Tandoori Chicken at The Copper Chimney Restaurant on Avenue Road

My parents both hated curry. My mother hated cats and my father hated beer. Is it any surprise that I only came to a love for curry, cats and beer (not necessarily in that order) long after leaving the parental home? None of these three affections came naturally to me, because we are so very much the creatures of our conditioning – when it comes to almost everything except in those few matters where we have taken great care to rebel against our upbringing.

Curry is my favourite of the three, but I have thus far been terribly disappointed at the demise of Cuisine of India, which was Toronto's best curry and tandoori house since 1990. Not that the bar is so high. Most of the Indian restaurants I've tried serve greasy generic curries that taste like they've been sitting on the back of the stove since yesterday.

Cuisine of India closed thanks to the redevelopment of its block, and re-opened on Yonge at Davisville, but the owners have since given up the restaurant business entirely and are now only catering. Long-time C of I chef Jokh Rana has now migrated to The Copper Chimney, on Avenue Road just south of the 401.

His work at The Copper Chimney is less sharp and refined than it was at Cuisine of India (RIP) and has become more home-style – many rich, strong curry sauces of diverse flavours and still the suite of fabulous breads and the glorious meats roasted in the tandoor.

The only place Chef puts a foot wrong is with the appetizers. Sure, most Indian apps are deep-fried, but offering five deep-fried out of five apps? That's just plain dumb. Perhaps they could take a page from Amaya's book and change it up? The onion bhaji are soggy and uncrisp. Amritsari fish tastes charming thanks to a seasoning of turmeric, coriander and garam masala, and we like the creamed coriander-mint chutney, but the batter on the fish is far too thick and heavy. The garlic-vegetable balls have more pizzazz, thanks to deep, rich, garlicky cooked-down tomato sauce, but they too are afflicted with the deep-fryer stodge problem. Chili-lime wings are also texturally desolate – neither crisp nor crunchy – but they also benefit flavour-wise from the sour (lime), the sweet and a chili-garlic kick.
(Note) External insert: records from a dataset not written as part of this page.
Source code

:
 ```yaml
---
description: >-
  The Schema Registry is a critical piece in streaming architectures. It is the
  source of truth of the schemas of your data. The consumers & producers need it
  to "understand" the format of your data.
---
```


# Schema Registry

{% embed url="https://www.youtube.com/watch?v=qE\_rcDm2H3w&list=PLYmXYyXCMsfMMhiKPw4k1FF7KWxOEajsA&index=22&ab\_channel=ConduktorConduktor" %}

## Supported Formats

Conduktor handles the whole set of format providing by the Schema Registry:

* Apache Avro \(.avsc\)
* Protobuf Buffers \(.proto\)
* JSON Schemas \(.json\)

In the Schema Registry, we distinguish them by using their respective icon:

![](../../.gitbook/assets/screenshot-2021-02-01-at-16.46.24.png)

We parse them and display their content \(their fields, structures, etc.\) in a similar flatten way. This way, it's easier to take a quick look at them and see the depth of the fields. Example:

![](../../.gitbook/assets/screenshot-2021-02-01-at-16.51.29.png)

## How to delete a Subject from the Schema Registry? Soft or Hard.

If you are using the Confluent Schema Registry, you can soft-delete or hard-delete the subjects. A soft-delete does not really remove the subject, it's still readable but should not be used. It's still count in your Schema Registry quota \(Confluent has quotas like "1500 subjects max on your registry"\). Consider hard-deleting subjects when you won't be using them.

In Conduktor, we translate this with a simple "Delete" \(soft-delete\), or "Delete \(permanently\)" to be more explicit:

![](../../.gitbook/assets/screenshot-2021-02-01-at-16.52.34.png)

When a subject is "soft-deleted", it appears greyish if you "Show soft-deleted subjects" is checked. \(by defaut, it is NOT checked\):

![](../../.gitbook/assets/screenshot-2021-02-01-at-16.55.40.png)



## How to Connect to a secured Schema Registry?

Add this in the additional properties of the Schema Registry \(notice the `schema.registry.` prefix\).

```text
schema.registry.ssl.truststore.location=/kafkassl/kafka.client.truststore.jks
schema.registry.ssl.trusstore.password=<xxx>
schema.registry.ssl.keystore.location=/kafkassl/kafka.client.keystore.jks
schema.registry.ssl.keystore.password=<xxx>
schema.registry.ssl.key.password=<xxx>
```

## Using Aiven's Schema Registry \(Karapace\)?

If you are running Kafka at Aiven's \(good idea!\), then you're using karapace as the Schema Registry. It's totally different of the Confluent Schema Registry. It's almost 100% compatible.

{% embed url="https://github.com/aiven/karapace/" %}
And what's with the mulligatawny soup? At Cuisine of India, it sang, it danced on the taste buds. Here, it's gone all bland and boring.
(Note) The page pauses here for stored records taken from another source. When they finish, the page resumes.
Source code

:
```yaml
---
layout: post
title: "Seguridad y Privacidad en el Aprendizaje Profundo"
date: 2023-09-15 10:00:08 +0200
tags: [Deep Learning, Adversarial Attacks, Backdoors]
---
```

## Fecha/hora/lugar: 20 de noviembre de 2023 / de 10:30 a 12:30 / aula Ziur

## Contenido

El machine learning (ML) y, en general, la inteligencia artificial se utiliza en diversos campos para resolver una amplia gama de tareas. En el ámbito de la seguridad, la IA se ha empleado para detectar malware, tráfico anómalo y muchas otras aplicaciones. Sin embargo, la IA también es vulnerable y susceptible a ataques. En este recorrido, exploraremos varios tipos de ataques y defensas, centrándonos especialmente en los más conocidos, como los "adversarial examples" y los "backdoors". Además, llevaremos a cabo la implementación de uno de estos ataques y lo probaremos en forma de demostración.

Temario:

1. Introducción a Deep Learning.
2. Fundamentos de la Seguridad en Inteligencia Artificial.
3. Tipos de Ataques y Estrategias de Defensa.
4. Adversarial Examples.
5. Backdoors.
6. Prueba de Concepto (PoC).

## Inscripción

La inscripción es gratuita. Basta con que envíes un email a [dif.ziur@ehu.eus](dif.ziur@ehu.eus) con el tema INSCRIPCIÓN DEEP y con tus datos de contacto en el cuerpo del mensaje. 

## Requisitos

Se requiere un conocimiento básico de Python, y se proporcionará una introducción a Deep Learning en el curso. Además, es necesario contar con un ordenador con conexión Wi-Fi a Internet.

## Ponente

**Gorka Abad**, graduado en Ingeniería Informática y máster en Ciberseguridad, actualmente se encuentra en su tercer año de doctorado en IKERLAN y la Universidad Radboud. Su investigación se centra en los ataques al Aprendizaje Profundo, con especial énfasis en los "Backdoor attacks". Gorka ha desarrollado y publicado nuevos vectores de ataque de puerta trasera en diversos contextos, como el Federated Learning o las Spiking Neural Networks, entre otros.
One might be better off going directly to the tandoor here, for the cook manning the oven knows exactly when to pull things out, and how to marinate them with a punch. Tandoori chicken is redolent of yogurt and spices, and perfectly tender. The tandoor also bakes breads as grand as our favourites from Cuisine of India. Their onion kulcha might be the best Indian bread in town, soft-cooked onion inside soft layers of hot bread. Garlic naan is another contender: crisp, hot, studded with garlic cooked just enough to sweeten it.
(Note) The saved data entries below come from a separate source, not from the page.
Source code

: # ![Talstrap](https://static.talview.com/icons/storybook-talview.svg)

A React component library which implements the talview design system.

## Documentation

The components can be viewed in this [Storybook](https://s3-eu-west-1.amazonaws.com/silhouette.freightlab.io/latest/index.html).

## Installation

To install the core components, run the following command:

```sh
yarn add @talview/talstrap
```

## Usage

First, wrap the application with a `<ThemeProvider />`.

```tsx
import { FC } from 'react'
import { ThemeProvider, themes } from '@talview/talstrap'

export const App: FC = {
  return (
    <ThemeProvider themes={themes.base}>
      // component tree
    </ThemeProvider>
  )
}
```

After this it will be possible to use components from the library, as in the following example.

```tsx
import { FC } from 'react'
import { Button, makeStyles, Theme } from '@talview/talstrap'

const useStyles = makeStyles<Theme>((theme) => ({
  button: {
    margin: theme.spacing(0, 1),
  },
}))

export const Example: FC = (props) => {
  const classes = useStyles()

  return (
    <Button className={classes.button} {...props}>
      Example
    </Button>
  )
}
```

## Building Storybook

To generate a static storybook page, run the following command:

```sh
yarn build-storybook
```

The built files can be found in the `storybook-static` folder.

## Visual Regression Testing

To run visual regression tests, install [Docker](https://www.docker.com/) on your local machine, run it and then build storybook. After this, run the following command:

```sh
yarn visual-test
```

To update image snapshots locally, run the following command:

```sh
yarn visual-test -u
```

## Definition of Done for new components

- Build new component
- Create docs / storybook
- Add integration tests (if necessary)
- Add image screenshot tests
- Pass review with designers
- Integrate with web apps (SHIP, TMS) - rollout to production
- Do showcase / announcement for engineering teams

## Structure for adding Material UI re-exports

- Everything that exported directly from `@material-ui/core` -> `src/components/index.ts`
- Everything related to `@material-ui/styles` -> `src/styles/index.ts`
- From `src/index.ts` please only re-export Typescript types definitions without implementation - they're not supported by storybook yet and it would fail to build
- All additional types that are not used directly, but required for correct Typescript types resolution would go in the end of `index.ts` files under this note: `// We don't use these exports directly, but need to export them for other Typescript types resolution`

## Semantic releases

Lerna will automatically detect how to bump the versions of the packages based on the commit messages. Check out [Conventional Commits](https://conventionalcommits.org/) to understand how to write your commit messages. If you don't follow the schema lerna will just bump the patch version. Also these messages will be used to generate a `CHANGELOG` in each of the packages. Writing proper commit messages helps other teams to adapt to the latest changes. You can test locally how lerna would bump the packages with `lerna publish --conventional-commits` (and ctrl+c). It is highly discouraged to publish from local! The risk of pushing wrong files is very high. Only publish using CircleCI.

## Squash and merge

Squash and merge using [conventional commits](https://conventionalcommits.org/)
Chef does great things with lentils, which is no mean feat. His daal tadka is yellow lentils cooked mushy and infused with deep strong flavour from onions and tomato spiked with young ginger. His veg rice pilau is buttery basmati studded with wonderful veg save for one error – frozen green beans. Bad call. Aloo gobi, a great dish for $10.95, is the usual potatoes and cauliflower but with more than the usual savour from a lot of ginger and garlic in the lightly creamed tomato sauce.

Even the expensive dishes are not expensive here: $14.95 buys mango prawns, large shrimps swimming in creamy, thick coconut sauce inflected with fenugreek for sparkle and topped with shredded green mango for textural entertainment and a puckery fruit finish. Chef's special nalli lamb is also entertaining: Lamb shank cooked tender in rich, thick, brown sauce built on yogurt and onion, flavoured with cloves and ginger.

There is one dessert worth eating. Not everybody likes Indian desserts, which are infamous for their excess of sugar. Forget the gulab jamun. It's a technically interesting dessert, but I don't find it appetizing. Ras malai, on the other hand, is addictive. This dessert is sweetened paneer (fresh Indian cheese) sitting in a pool of either cream or boiled-down milk and spiced with cardamom and pistachios.

And it's all available to take out! Save for the deep-fried apps, which you ought to avoid, everything the Chimney does travels well, and they take off 10 per cent for takeout orders. Not that I dislike the room, but it's ordinary, a long narrow space that gets overheated when crowded (which is pretty much always on weekends). The burgundy tablecloths and Indian wall hangings are pleasantly predictable and the service is not as good as the food. My personal idea of a really great Saturday night would be to light every candle in the house, turn off all mobile-communication devices, and get takeout from The Copper Chimney, from tandoori to ras malai.